Vive le carnet – CNRC

Maintenant que la vie se remet lentement à l’extérieur, j’emporte toujours avec moi deux objets plats dans les poches intérieures de mon manteau. Mon téléphone à gauche, un carnet à droite.

J’aimerais atteindre la droite plus souvent et la gauche moins souvent. Mais l’esprit est faible. Il aime être distrait. Alors que je sais que lorsque j’écris à la main, je pense et formule toujours plus clairement. Il y a toutes sortes de théories à ce sujet, dont plus tard. Premièrement, nous devons considérer certains des paradoxes de notre époque.

Près de CNRCéditeurs, au coin de la Nes et de la Langebrugsteeg, un moulin à vent avec des cahiers coûteux dans toutes les couleurs de l’arc-en-ciel est affiché derrière une vitrine. A deux cents pas : un Moleskine Store. Deux cents pas dans l’autre sens : une boutique de cadeaux remplie de cahiers en bois rechargeables. Chaque grande ville regorge de Moleskines, Leuchtturms, Rhodias, Legamis et Blackwings. Mais avez-vous déjà vu quelqu’un y écrire ?

OK, la dernière, une fois. Bien que ce soit tout le chemin dans le Mulhouse français. Après un travail de journaliste, j’y ai été bloqué une journée entière à cause des grèves. Le printemps avait déjà commencé dans la ville alsacienne. C’était le cadre idéal pour une journée complète d’écriture. C’était ennuyeux à couper le souffle.

La veille, j’avais déjà repéré un café convenable et calculé qu’il y aurait le soleil du matin ici. Je l’attendais démesurément. Il était dix heures et demie quand je suis arrivé. Le soleil brillait exactement comme calculé. Je l’ai vu dès que j’ai posé mon carnet et mon stylo plume sur la table en formica.
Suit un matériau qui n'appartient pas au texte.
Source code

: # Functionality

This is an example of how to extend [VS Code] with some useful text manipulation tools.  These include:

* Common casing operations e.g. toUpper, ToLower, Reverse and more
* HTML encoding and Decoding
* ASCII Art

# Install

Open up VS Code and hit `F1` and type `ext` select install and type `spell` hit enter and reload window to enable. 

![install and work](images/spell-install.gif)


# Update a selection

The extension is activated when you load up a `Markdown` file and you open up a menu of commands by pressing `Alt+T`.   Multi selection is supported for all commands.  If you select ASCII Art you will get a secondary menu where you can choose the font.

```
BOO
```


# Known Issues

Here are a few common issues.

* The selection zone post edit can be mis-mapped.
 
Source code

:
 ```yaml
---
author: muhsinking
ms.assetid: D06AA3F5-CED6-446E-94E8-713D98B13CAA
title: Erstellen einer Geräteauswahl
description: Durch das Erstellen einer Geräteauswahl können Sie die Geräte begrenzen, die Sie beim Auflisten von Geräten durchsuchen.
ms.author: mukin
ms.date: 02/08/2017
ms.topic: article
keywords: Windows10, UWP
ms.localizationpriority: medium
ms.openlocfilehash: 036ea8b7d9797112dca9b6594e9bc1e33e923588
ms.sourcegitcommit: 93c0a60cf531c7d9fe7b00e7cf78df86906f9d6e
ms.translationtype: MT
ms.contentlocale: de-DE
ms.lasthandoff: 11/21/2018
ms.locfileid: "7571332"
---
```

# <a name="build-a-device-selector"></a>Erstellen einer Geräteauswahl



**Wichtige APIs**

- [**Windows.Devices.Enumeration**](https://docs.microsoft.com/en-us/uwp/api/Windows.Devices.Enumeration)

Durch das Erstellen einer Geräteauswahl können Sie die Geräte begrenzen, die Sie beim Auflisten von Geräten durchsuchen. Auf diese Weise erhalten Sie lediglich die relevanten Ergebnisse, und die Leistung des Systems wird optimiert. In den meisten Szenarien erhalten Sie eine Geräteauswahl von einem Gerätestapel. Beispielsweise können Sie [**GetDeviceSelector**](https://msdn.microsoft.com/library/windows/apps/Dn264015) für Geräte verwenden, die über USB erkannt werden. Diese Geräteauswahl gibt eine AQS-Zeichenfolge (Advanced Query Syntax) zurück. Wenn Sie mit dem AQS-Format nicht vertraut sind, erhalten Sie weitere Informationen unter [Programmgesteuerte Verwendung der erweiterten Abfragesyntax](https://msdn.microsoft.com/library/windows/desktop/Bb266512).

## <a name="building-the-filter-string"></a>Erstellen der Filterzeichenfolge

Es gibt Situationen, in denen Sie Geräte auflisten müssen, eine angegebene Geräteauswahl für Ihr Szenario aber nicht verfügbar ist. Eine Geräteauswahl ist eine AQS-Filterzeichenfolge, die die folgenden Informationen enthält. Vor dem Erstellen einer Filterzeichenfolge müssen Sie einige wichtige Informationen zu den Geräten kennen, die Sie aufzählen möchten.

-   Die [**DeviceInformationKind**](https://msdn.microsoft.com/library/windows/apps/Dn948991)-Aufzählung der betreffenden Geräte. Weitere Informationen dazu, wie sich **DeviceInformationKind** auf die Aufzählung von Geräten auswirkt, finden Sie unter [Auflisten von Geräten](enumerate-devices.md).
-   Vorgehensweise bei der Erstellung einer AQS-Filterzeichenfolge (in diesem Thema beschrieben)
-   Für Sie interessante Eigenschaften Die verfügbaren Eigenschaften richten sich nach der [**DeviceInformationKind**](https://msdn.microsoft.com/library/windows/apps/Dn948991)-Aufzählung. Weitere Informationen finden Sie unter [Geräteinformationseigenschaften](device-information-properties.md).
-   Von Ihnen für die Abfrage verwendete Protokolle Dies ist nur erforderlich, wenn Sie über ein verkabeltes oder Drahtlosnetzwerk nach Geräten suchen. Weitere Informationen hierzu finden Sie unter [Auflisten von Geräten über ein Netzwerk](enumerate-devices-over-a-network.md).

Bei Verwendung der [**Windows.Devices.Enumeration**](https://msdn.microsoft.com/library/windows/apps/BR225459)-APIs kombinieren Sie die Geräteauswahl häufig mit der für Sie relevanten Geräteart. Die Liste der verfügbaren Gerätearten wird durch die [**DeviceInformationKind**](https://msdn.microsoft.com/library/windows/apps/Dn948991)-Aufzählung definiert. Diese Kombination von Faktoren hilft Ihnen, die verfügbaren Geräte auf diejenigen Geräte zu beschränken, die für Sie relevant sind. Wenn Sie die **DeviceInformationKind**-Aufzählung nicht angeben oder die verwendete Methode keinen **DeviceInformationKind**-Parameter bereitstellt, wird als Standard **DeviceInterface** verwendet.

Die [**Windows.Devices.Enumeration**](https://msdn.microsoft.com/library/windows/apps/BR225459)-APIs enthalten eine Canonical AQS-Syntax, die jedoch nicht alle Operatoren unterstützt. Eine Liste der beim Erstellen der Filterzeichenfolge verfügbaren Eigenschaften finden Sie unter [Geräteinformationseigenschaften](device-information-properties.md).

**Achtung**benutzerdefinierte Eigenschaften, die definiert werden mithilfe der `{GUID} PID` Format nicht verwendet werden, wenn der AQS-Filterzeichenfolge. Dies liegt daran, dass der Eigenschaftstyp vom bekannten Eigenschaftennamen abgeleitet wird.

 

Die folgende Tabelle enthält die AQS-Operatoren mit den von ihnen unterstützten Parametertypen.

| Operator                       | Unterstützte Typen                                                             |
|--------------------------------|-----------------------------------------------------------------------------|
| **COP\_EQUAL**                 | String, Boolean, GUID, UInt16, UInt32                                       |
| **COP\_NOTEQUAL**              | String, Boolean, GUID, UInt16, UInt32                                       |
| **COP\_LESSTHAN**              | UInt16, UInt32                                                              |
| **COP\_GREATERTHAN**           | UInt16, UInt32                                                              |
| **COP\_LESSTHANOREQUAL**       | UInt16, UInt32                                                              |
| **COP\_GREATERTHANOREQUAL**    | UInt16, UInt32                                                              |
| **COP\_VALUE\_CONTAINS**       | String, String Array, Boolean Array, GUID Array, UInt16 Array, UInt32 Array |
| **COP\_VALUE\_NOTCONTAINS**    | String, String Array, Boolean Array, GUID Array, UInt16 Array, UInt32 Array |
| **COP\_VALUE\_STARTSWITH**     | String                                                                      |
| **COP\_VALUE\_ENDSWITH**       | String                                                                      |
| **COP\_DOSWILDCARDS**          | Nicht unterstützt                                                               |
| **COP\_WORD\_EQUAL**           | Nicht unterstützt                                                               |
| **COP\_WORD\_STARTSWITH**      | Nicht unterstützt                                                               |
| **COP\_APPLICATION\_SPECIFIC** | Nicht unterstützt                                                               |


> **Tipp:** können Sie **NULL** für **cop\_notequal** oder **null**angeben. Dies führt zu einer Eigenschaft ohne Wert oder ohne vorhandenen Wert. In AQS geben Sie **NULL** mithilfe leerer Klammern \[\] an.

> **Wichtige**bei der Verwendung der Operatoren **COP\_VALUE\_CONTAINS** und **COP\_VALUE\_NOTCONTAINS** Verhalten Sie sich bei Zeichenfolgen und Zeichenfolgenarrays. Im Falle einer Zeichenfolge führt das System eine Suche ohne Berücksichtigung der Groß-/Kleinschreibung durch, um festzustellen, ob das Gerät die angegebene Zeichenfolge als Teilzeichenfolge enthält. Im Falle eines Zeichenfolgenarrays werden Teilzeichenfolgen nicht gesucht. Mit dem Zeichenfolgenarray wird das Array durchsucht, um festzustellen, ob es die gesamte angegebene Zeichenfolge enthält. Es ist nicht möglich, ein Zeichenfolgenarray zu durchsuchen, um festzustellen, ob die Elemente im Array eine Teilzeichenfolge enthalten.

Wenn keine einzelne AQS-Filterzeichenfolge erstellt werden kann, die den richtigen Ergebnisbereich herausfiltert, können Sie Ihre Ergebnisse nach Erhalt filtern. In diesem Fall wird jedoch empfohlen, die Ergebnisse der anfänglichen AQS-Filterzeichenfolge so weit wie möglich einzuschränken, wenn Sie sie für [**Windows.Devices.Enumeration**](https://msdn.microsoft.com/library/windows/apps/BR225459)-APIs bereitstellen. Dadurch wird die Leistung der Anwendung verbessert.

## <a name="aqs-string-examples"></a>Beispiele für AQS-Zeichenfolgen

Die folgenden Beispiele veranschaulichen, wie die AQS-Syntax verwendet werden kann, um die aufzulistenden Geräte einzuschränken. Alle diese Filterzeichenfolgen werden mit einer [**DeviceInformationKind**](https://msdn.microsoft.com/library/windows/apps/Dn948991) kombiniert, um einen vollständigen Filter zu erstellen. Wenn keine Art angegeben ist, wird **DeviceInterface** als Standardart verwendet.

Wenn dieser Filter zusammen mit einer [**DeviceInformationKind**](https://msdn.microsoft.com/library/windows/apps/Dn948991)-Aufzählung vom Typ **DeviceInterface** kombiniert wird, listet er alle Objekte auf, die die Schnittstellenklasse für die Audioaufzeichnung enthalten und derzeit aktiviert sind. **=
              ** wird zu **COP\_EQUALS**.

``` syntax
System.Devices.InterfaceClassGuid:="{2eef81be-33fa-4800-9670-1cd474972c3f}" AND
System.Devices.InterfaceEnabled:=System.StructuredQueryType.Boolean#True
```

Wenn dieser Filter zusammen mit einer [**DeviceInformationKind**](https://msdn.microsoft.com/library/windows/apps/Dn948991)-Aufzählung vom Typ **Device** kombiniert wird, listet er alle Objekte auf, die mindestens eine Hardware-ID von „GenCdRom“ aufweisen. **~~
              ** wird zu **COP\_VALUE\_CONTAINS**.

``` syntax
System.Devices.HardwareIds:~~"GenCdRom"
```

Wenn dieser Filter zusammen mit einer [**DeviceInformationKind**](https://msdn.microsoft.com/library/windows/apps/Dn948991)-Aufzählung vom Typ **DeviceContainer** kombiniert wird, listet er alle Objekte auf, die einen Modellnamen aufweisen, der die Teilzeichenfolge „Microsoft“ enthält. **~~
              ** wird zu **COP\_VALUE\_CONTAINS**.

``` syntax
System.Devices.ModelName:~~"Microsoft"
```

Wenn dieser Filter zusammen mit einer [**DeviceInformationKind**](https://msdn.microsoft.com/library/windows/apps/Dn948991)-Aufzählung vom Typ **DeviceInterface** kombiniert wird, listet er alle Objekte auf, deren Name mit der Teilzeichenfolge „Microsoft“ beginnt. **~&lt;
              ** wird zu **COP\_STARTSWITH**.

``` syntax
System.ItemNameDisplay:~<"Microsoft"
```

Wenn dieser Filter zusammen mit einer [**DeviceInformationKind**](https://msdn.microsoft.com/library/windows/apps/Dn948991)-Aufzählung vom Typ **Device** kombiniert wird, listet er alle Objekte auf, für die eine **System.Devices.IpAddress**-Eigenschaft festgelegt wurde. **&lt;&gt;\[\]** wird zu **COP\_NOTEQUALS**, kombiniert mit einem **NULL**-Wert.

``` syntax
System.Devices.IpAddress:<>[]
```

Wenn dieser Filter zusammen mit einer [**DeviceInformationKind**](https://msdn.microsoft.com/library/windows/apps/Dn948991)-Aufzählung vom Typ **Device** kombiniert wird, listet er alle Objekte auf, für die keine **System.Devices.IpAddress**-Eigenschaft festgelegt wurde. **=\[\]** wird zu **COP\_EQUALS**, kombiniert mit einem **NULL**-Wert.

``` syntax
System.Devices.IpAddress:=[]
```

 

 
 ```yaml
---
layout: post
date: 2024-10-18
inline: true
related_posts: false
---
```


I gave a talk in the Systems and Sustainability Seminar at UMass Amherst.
Un jeune homme, la vingtaine, boucles désordonnées, fumant furieusement et tripotant tout aussi furieusement son stylo dans un cahier format A5, noir, exactement le même que le mien.

Chaque fois que cela m’arrive, je me murmure une ligne de Cees Nooteboom, qui observe également un tel co-auteur dans une auberge espagnole animée : « Nos regards s’évitent, comme des chiens qui savent qu’ils ont la même maladie. » (Le détour par Santiago, 1992).

C’est le deuxième paradoxe. Personne n’a honte de sortir son appareil à côté d’un autre utilisateur de téléphone, mais écrire avec un stylo et du papier à côté de quelqu’un qui fait de même est soudainement irrémédiablement affecté.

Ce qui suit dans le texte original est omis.